We’ll cover the fundamental price driver in the Forex market, economic news releases. Leading banks, hedge funds and retail traders all look to the news for making their trading decisions.
Why Trade the News on Forex?
Countries around the globe regularly publish statistics tracking areas such as their labour markets, gross domestic product (GDP), retail sales and inflation.
This news provides fresh information on how an economy is performing and strongly influences the price of currencies. Currencies are effectively confidence indicators for countries, so news releases often trigger a high level of volatility in the forex market, creating a variety of opportunities for forex traders.
Most Important News Releases for Forex Trading
Economic news releases vary in the extent to which they impact the market. Economic news from the United States typically moves the market the most, since the U.S. dollar is part of about 90% of all currency transactions.
The most important economic releases for any country are interest rate decisions from central banks, retail sales, inflation figures, unemployment and industrial production.
The forex market’s initial reaction to a news release usually lasts from 30 minutes to two hours, but the broader impact can last for days.
Which Currency Pairs to Trade on Forex
The major currency pairs (EUR/USD, GBP/USD, USD/JPY, USD/CHF) are the most liquid and have the tightest spreads, and for this reason they make a good place to start in trading news releases. This helps to minimize your risk in periods of high volatility.
Using an Economic Calendar for Forex Trading
Broker Reviewfx economic calendar is available online, listing the economic news events of the day. Each release is rated as and high, medium or low impact.
Additionally the calendar will list the analyst forecast (consensus number) and the result of the previous release.
Forex traders will watch to see if the actual data hits, misses or exceeds the forecast level. Typically, the most volatility occurs when the data misses analyst expectations by a wide margin.
If the actual data is better than the forecast, the currency typically appreciates. If the release comes in worse than expected, the currency tends to depreciate.
For example, if analysts expected the U.S. unemployment rate to be 5% for the prior month and the figure came in at 4.8%, the better than expected figure would typically boost the US dollar.
Strategies for Forex Trading the News
There are several different approaches to trading the news. Firstly, some forex traders try to forecast what the result of the economic releases will be and place a trade prior to the release based on this.
When predicting economic data there are sometime clues in prior economic releases. For example, in forecasting U.S. jobs data you can use the employment component of PMI reports. If the employment component of the three reports has increased from the previous month, it suggests that the number of new jobs created also increased.
A second strategy of forex trading the news is to wait until the figure has been released and trade based on how the market typically reacts to such a scenario. For example, if U.S. retail sales beat expectations by a wide margin, you might sell EUR/USD, based on anticipated strength in the US dollar.
A third forex news trading strategy does not take the fundamental data into account and simply looks at prior price. In other words, the forex trader does not begin with a directional bias. A common strategy of this kind is to trade breakouts from the prior range as entry levels.

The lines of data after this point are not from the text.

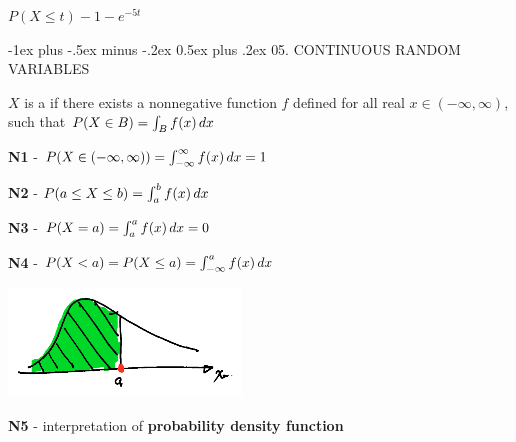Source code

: \documentclass[10pt, landscape]{article}
\makeatletter
\renewcommand{\section}{\@startsection{section}{1}{0mm}%
  {-1ex plus -.5ex minus -.2ex}%
  {0.5ex plus .2ex}%
{\normalfont\large\bfseries}}
\makeatother
\begin{document}
\begin{multicols*}{3}
\begin{niceproof}[A]
    $P(X \leq t) - 1-e^{-5t}$
  \end{niceproof}


  \section{05. CONTINUOUS RANDOM VARIABLES}

  $X$ is a  if there exists a nonnegative function $f$ defined for all real $x \in (-\infty, \infty)$, 
  such that $P(X \in B) = \int_B f(x) \mathop{dx}$ 

  \begin{minipage}[c]{0.6\linewidth}
    \textbf{N1} - $P(X \in (-\infty, \infty)) = \int^\infty_{-\infty} f(x) \mathop{dx} = 1 $

    \textbf{N2} - $P(a \leq X \leq b) = \int^b_a f(x) \mathop{dx}$

    \textbf{N3} - $P(X=a) = \int^a_a f(x) \mathop{dx} = 0$

    \textbf{N4} - $P(X < a) = P(X \leq a) = \int^a_{-\infty} f(x) \mathop{dx}$
  \end{minipage}
  \begin{minipage}[c]{0.35\linewidth}
    \includegraphics[width=0.9\linewidth]{st2131-continuous-rv-fx.png} 
  \end{minipage}

  \textbf{N5} - interpretation of \textbf{probability density function} 


\end{multicols*}
\end{document}
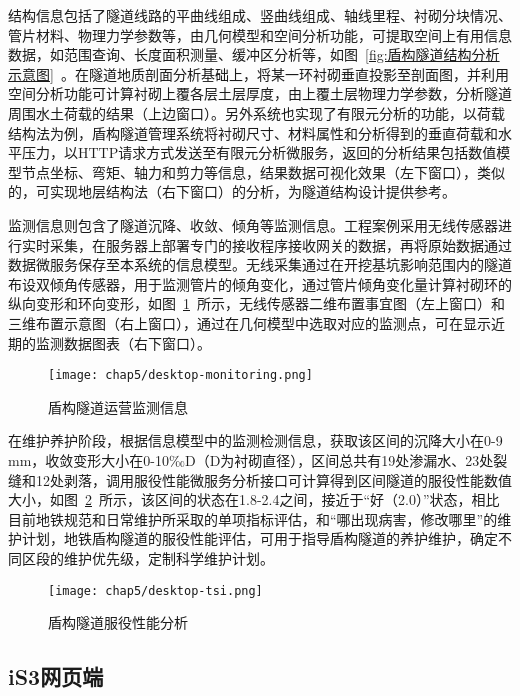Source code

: 结构信息包括了隧道线路的平曲线组成、竖曲线组成、轴线里程、衬砌分块情况、管片材料、物理力学参数等，由几何模型和空间分析功能，可提取空间上有用信息数据，如范围查询、长度面积测量、缓冲区分析等，如图~\ref{fig:盾构隧道结构分析示意图}~。在隧道地质剖面分析基础上，将某一环衬砌垂直投影至剖面图，并利用空间分析功能可计算衬砌上覆各层土层厚度，由上覆土层物理力学参数，分析隧道周围水土荷载的结果（上边窗口）。另外系统也实现了有限元分析的功能，以荷载结构法为例，盾构隧道管理系统将衬砌尺寸、材料属性和分析得到的垂直荷载和水平压力，以HTTP请求方式发送至有限元分析微服务，返回的分析结果包括数值模型节点坐标、弯矩、轴力和剪力等信息，结果数据可视化效果（左下窗口），类似的，可实现地层结构法（右下窗口）的分析，为隧道结构设计提供参考。

监测信息则包含了隧道沉降、收敛、倾角等监测信息。工程案例采用无线传感器进行实时采集，在服务器上部署专门的接收程序接收网关的数据，再将原始数据通过数据微服务保存至本系统的信息模型。无线采集通过在开挖基坑影响范围内的隧道布设双倾角传感器，用于监测管片的倾角变化，通过管片倾角变化量计算衬砌环的纵向变形和环向变形，如图~\ref{fig:盾构隧道运营监测信息}~所示，无线传感器二维布置事宜图（左上窗口）和三维布置示意图（右上窗口），通过在几何模型中选取对应的监测点，可在显示近期的监测数据图表（右下窗口）。

\begin{figure}[htb!]
    \centering
    \texttt{[image: chap5/desktop-monitoring.png]}
    \caption{盾构隧道运营监测信息}
    \label{fig:盾构隧道运营监测信息}
\end{figure}

在维护养护阶段，根据信息模型中的监测检测信息，获取该区间的沉降大小在0-9 mm，收敛变形大小在0-10‰D（D为衬砌直径），区间总共有19处渗漏水、23处裂缝和12处剥落，调用服役性能微服务分析接口可计算得到区间隧道的服役性能数值大小，如图~\ref{fig:盾构隧道服役性能分析}~所示，该区间的状态在1.8-2.4之间，接近于“好（2.0）”状态，相比目前地铁规范和日常维护所采取的单项指标评估，和“哪出现病害，修改哪里”的维护计划，地铁盾构隧道的服役性能评估，可用于指导盾构隧道的养护维护，确定不同区段的维护优先级，定制科学维护计划。

\begin{figure}[htb!]
    \centering
    \texttt{[image: chap5/desktop-tsi.png]}
    \caption{盾构隧道服役性能分析}
    \label{fig:盾构隧道服役性能分析}
\end{figure}

\subsection{iS3网页端}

This can be done on both a short term intraday basis and a daily basis.
Risks in Trading the News on Forex
Bid-offer spreads typically widen before major news releases. This increases your cost in getting in and out of the market.
Slippage is another challenge. Slippage occurs when you try to enter the market at a certain price, but due to the extreme volatility after a news release, you actually get filled at a worse price.
Forex Trading the news presents an exciting opportunity for traders, given the frequency of releases and the volatility that is generated. Taking the time to study the forex market reaction to various releases will help you better forecast future outcomes and give you the market insight needed to trade successfully.